IQ in preschool autism can shoot up while daily skills barely budge, so keep teaching living skills hard.
01Research in Context
What this study did
Austin et al. (2015) tracked the same preschoolers with autism from first diagnosis to kindergarten. They gave IQ and adaptive tests twice: once at age three and again at school entry. No extra teaching was tested; they just watched how scores moved over time.
What they found
IQ scores jumped 9 to 18 points for most kids. Daily-living skills crept up only a little. One in four children still met criteria for intellectual disability when they started school. Big thinking gains, tiny life-skills gains.
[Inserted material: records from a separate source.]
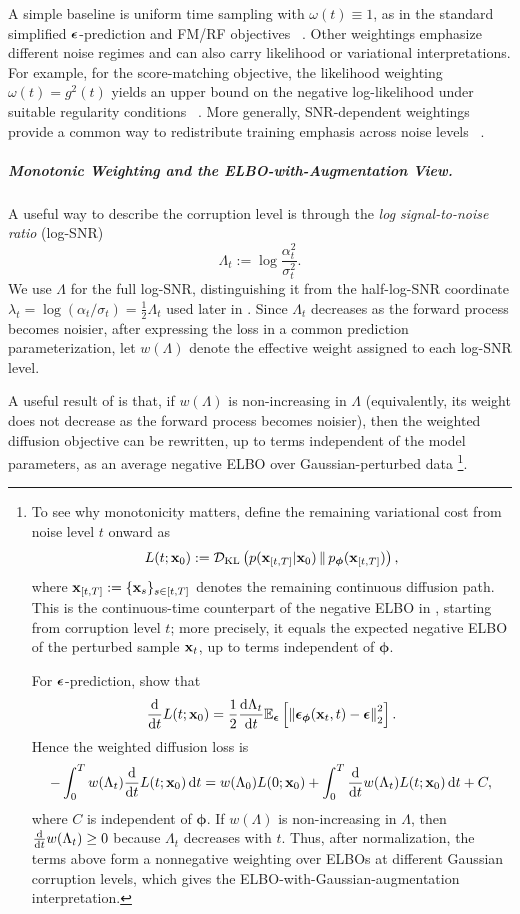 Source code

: A simple baseline is uniform time sampling with $\omega(t)\equiv1$, as in the
standard simplified $\beps$-prediction and FM/RF objectives
~\citep{ho2020denoising,lipman2022flow,liu2022rectified}.
Other weightings emphasize different noise regimes and can also carry
likelihood or variational interpretations. For example, for the score-matching
objective, the likelihood weighting $\omega(t)=g^2(t)$ yields an upper bound
on the negative log-likelihood under suitable regularity conditions
~\citep{song2021maximum}. More generally, SNR-dependent weightings provide a
common way to redistribute training emphasis across noise levels
~\citep{kingma2021variational,kingma2023understanding}.

\subparagraph{Monotonic Weighting and the ELBO-with-Augmentation View.}
A useful way to describe the corruption level is through the
\emph{log signal-to-noise ratio} (log-SNR)
\[
\Lambda_t
:=
\log\frac{\alpha_t^2}{\sigma_t^2}.
\]
We use $\Lambda$ for the full log-SNR, distinguishing it from the
half-log-SNR coordinate
$\lambda_t=\log(\alpha_t/\sigma_t)=\tfrac12\Lambda_t$
used later in .
Since $\Lambda_t$ decreases as the forward process becomes noisier, after
expressing the loss in a common prediction parameterization, let
$w(\Lambda)$ denote the effective weight assigned to each log-SNR level.

A useful result of \citet{kingma2023understanding} is that, if
$w(\Lambda)$ is non-increasing in $\Lambda$ (equivalently, its weight does
not decrease as the forward process becomes noisier), then the weighted
diffusion objective can be rewritten, up to terms independent of the model
parameters, as an average negative ELBO over Gaussian-perturbed data%
\footnote{
To see why monotonicity matters, define the remaining variational cost from
noise level $t$ onward as
\[
L(t;\rvx_0)
:=
\mathcal{D}_{\mathrm{KL}}
\left(
p(\rvx_{[t,T]}|\rvx_0)
\,\Vert\,
p_{\bm{\phi}}(\rvx_{[t,T]})
\right),
\]
where $\rvx_{[t,T]}:=\{\rvx_s\}_{s\in[t,T]}$ denotes the remaining
continuous diffusion path. This is the continuous-time counterpart of the
negative ELBO in , starting from corruption level $t$;
more precisely, it equals the expected negative ELBO of the perturbed sample
$\rvx_t$, up to terms independent of $\bm{\phi}$.

For $\beps$-prediction, \citet{kingma2023understanding} show that
\[
\frac{\diff}{\diff t}L(t;\rvx_0)
=
\frac{1}{2}\frac{\diff\Lambda_t}{\diff t}
\E_{\beps}
\left[
\left\|
\beps_{\bm{\phi}}(\rvx_t,t)-\beps
\right\|_2^2
\right].
\]
Hence the weighted diffusion loss is
\[
-\int_0^T
w(\Lambda_t)
\frac{\diff}{\diff t}L(t;\rvx_0)\diff t
=
w(\Lambda_0)L(0;\rvx_0)
+
\int_0^T
\frac{\diff}{\diff t}w(\Lambda_t)
L(t;\rvx_0)\diff t
+
C,
\]
where $C$ is independent of $\bm{\phi}$.
If $w(\Lambda)$ is non-increasing in $\Lambda$, then
$\frac{\diff}{\diff t}w(\Lambda_t)\geq0$ because $\Lambda_t$ decreases with
$t$. Thus, after normalization, the terms above form a nonnegative weighting
over ELBOs at different Gaussian corruption levels, which gives the
ELBO-with-Gaussian-augmentation interpretation.
}.

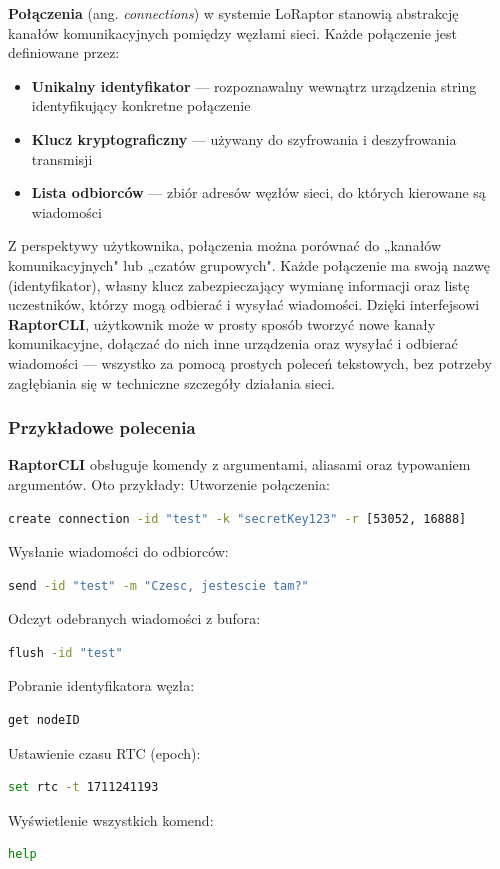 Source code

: \textbf{Połączenia} (ang. \textit{connections}) w systemie LoRaptor stanowią abstrakcję kanałów komunikacyjnych pomiędzy węzłami sieci. Każde połączenie jest definiowane przez:

\begin{itemize}
	\item \textbf{Unikalny identyfikator} --- rozpoznawalny wewnątrz urządzenia string identyfikujący konkretne połączenie
	\item \textbf{Klucz kryptograficzny} --- używany do szyfrowania i deszyfrowania transmisji
	\item \textbf{Lista odbiorców} --- zbiór adresów węzłów sieci, do których kierowane są wiadomości
\end{itemize}

Z perspektywy użytkownika, połączenia można porównać do „kanałów komunikacyjnych" lub „czatów grupowych". Każde połączenie ma swoją nazwę (identyfikator), własny klucz zabezpieczający wymianę informacji oraz listę uczestników, którzy mogą odbierać i wysyłać wiadomości. Dzięki interfejsowi \textbf{RaptorCLI}, użytkownik może w prosty sposób tworzyć nowe kanały komunikacyjne, dołączać do nich inne urządzenia oraz wysyłać i odbierać wiadomości --- wszystko za pomocą prostych poleceń tekstowych, bez potrzeby zagłębiania się w techniczne szczegóły działania sieci.

\clearpage
\subsubsection{Przykładowe polecenia}

\textbf{RaptorCLI} obsługuje komendy z argumentami, aliasami oraz typowaniem argumentów. Oto przykłady:
\vspace{0.3cm}
Utworzenie połączenia:
\begin{lstlisting}[language=bash]
create connection -id "test" -k "secretKey123" -r [53052, 16888]
\end{lstlisting}
\vspace{0.3cm}
Wysłanie wiadomości do odbiorców:
\begin{lstlisting}[language=bash]
send -id "test" -m "Czesc, jestescie tam?"
\end{lstlisting}
\vspace{0.3cm}
Odczyt odebranych wiadomości z bufora:
\begin{lstlisting}[language=bash]
flush -id "test"
\end{lstlisting}
\vspace{0.3cm}
Pobranie identyfikatora węzła:
\begin{lstlisting}[language=bash]
get nodeID
\end{lstlisting}
\vspace{0.3cm}
Ustawienie czasu RTC (epoch):
\begin{lstlisting}[language=bash]
set rtc -t 1711241193
\end{lstlisting}
\vspace{0.3cm}
Wyświetlenie wszystkich komend:
\begin{lstlisting}[language=bash]
help
\end{lstlisting}

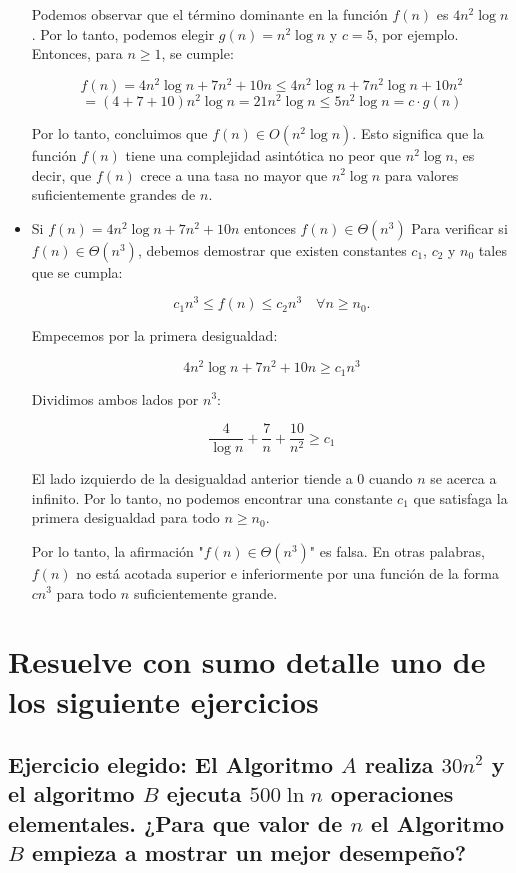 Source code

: \begin{itemize}
	      Podemos observar que el término dominante en la función $f(n)$ es $4 n^2 \log n$.
	      Por lo tanto, podemos elegir $g(n) = n^2 \log n$ y $c = 5$, por ejemplo. Entonces, para $n \geq 1$, se cumple:

	      $$f(n) = 4 n^2 \log n + 7n^2 + 10n \leq 4n^2 \log n + 7n^2 \log n + 10n^2$$
	      $$= (4+7+10) n^2 \log n = 21 n^2 \log n \leq 5 n^2 \log n = c \cdot g(n)$$

	      Por lo tanto, concluimos que $f(n) \in O(n^2 \log n)$. Esto significa que la función $f(n)$
	      tiene una complejidad asintótica no peor que $n^2 \log n$, es decir, que $f(n)$ crece a una tasa no mayor que $n^2 \log n$
	      para valores suficientemente grandes de $n$.

	\item Si $f(n) = 4 n^2 \log n + 7n^2 + 10n$ entonces $f(n) \in \Theta (n^3)$
	      Para verificar si $f(n) \in \Theta(n^3)$, debemos demostrar que existen constantes $c_1$, $c_2$ y $n_0$ tales que se cumpla:

	      $$c_1 n^3 \leq f(n) \leq c_2 n^3 \quad \forall n \geq n_0.$$

	      Empecemos por la primera desigualdad:

	      $$4n^2\log n + 7n^2 + 10n \geq c_1 n^3$$

	      Dividimos ambos lados por $n^3$:

	      $$\frac{4}{\log n} + \frac{7}{n} + \frac{10}{n^2} \geq c_1$$

	      El lado izquierdo de la desigualdad anterior tiende a 0 cuando $n$ se acerca a infinito.
	      Por lo tanto, no podemos encontrar una constante $c_1$ que satisfaga la primera desigualdad para todo $n \geq n_0$.

	      Por lo tanto, la afirmación "$f(n) \in \Theta(n^3)$" es falsa. En otras palabras, $f(n)$ no está acotada superior e inferiormente por una función de la forma
	      $c n^3$ para todo $n$ suficientemente grande.

\end{itemize}
\newpage
\section{Resuelve con sumo detalle uno de los siguiente ejercicios}

\subsection{Ejercicio elegido: El Algoritmo $A$ realiza $30n^2$ y el algoritmo $B$ ejecuta $500 \ln n$ operaciones elementales.
	¿Para que valor de $n$ el Algoritmo $B$ empieza a mostrar un mejor desempeño?}

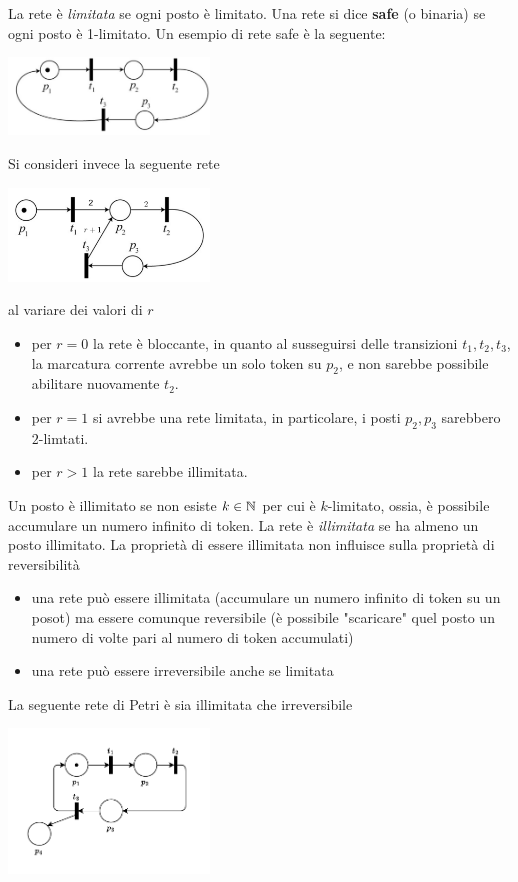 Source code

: \documentclass[10pt, letterpaper]{report}
\begin{document}
La rete è \textit{limitata} se ogni posto è limitato. Una rete si dice \textbf{safe} (o binaria) se ogni posto è 1-limitato.
Un esempio di rete safe è la seguente:
\begin{center}
    \includegraphics[width=0.4\textwidth]{images/safe.png}
\end{center}
Si consideri invece la seguente rete
\begin{center}
    \includegraphics[width=0.4\textwidth]{images/limitata.png}
\end{center}
al variare dei valori di $r$\begin{itemize}
    \item per $r=0$ la rete è bloccante, in quanto al susseguirsi delle transizioni $t_1,t_2,t_3$, la marcatura corrente avrebbe un solo token su $p_2$, e non sarebbe possibile abilitare nuovamente $t_2$.
    \item per $r=1$ si avrebbe una rete limitata, in particolare, i posti $p_2,p_3$ sarebbero $2$-limtati.
    \item per $r>1$ la rete sarebbe illimitata.
\end{itemize}
Un posto è illimitato se non esiste $k\in{\mathbb N}$ per cui è $k$-limitato, ossia, è possibile accumulare un numero infinito di token. La rete è \textit{illimitata} se ha almeno un posto illimitato.\acc 
La proprietà di essere illimitata non influisce sulla proprietà di reversibilità\begin{itemize}
    \item una rete può essere illimitata (accumulare un numero infinito di token su un posot) ma essere comunque reversibile (è possibile "scaricare" quel posto un numero di volte pari al numero di token accumulati)
    \item una rete può essere irreversibile anche se limitata
\end{itemize}
La seguente rete di Petri è sia illimitata che irreversibile
\begin{center}
    \includegraphics[width=0.4\textwidth]{images/illimitata.drawio.pdf}
\end{center}
\end{document}
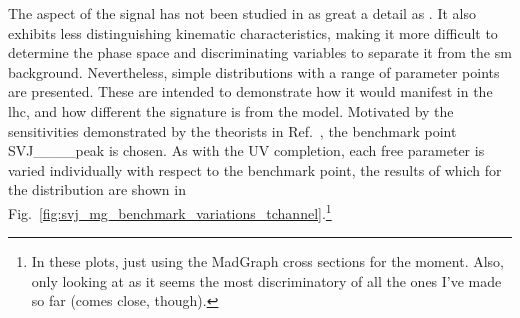 
The \tchannel aspect of the signal has not been studied in as great a detail as \schannel. It also exhibits less distinguishing kinematic characteristics, making it more difficult to determine the phase space and discriminating variables to separate it from the \acrlong{sm} background. Nevertheless, simple distributions with a range of parameter points are presented. These are intended to demonstrate how it would manifest in the \acrshort{lhc}, and how different the signature is from the \schannel model. Motivated by the sensitivities demonstrated by the theorists in Ref.~, the benchmark point SVJ\_\_\_\_\-peak is chosen. As with the \schannel UV completion, each free parameter is varied individually with respect to the benchmark point, the results of which for the \mT distribution are shown in Fig.~\ref{fig:svj_mg_benchmark_variations_tchannel}.\footnote{In these plots, just using the MadGraph cross sections for the moment. Also, only looking at \mT as it seems the most discriminatory of all the ones I've made so far (\ptmiss comes close, though).}

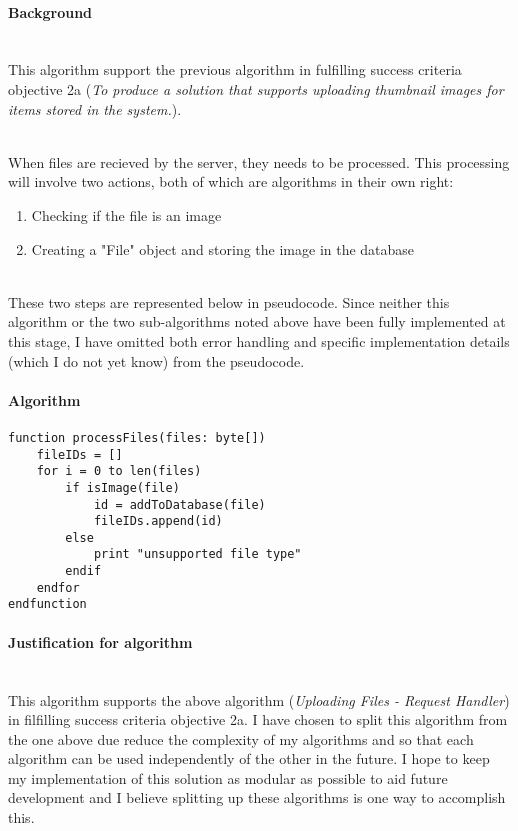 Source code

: \documentclass[../../main.tex]{subfiles}
\begin{document}
\paragraph{Background}

\noindent \\ This algorithm support the previous algorithm in fulfilling success criteria objective 2a
(\textit{To produce a solution that supports uploading thumbnail images for items stored in the system.}).

\noindent \\ When files are recieved by the server, they needs to be processed. This processing will involve
two actions, both of which are algorithms in their own right:

\begin{enumerate}
    \item Checking if the file is an image
    \item Creating a "File" object and storing the image in the database
\end{enumerate}

\noindent \\ These two steps are represented below in pseudocode.
Since neither this algorithm or the two sub-algorithms noted above have been fully implemented at this stage,
I have omitted both error handling and specific implementation details (which I do not yet know) from the
pseudocode.

\paragraph{Algorithm}

\paragraph{} %

\begin{lstlisting}
function processFiles(files: byte[])
    fileIDs = []
    for i = 0 to len(files)
        if isImage(file)
            id = addToDatabase(file)
            fileIDs.append(id)
        else
            print "unsupported file type"
        endif
    endfor
endfunction
\end{lstlisting}

\paragraph{Justification for algorithm}

\noindent \\ This algorithm supports the above algorithm (\textit{Uploading Files - Request Handler}) in
filfilling success criteria objective 2a. I have chosen to split this algorithm from the one above due reduce
the complexity of my algorithms and so that each algorithm can be used independently of the other in the future.
I hope to keep my implementation of this solution as modular as possible to aid future development and I believe
splitting up these algorithms is one way to accomplish this.
\end{document}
How this fits with other research
Pathak et al. (2019) saw the same IQ-adaptive gap in a huge registry of older kids. The gap widens with age, so preschool hints become bigger cracks later. Deserno et al. (2017) followed adults and found the gap stays wide; anxiety or depression makes it worse. Schaal et al. (1990) warned that adaptive skills can actually slide after childhood, flipping early strengths into adult deficits. Together these papers trace one clear story: IQ rises fast, but adaptive skills lag and may fall further behind without help.
Why it matters
Do not let high IQ numbers calm you. Keep daily-living goals in the IEP right next to academic ones. Add social-skills groups, chores, and community practice even when the child scores average or above on IQ. Re-test adaptive scales every year; catch stalls before they widen.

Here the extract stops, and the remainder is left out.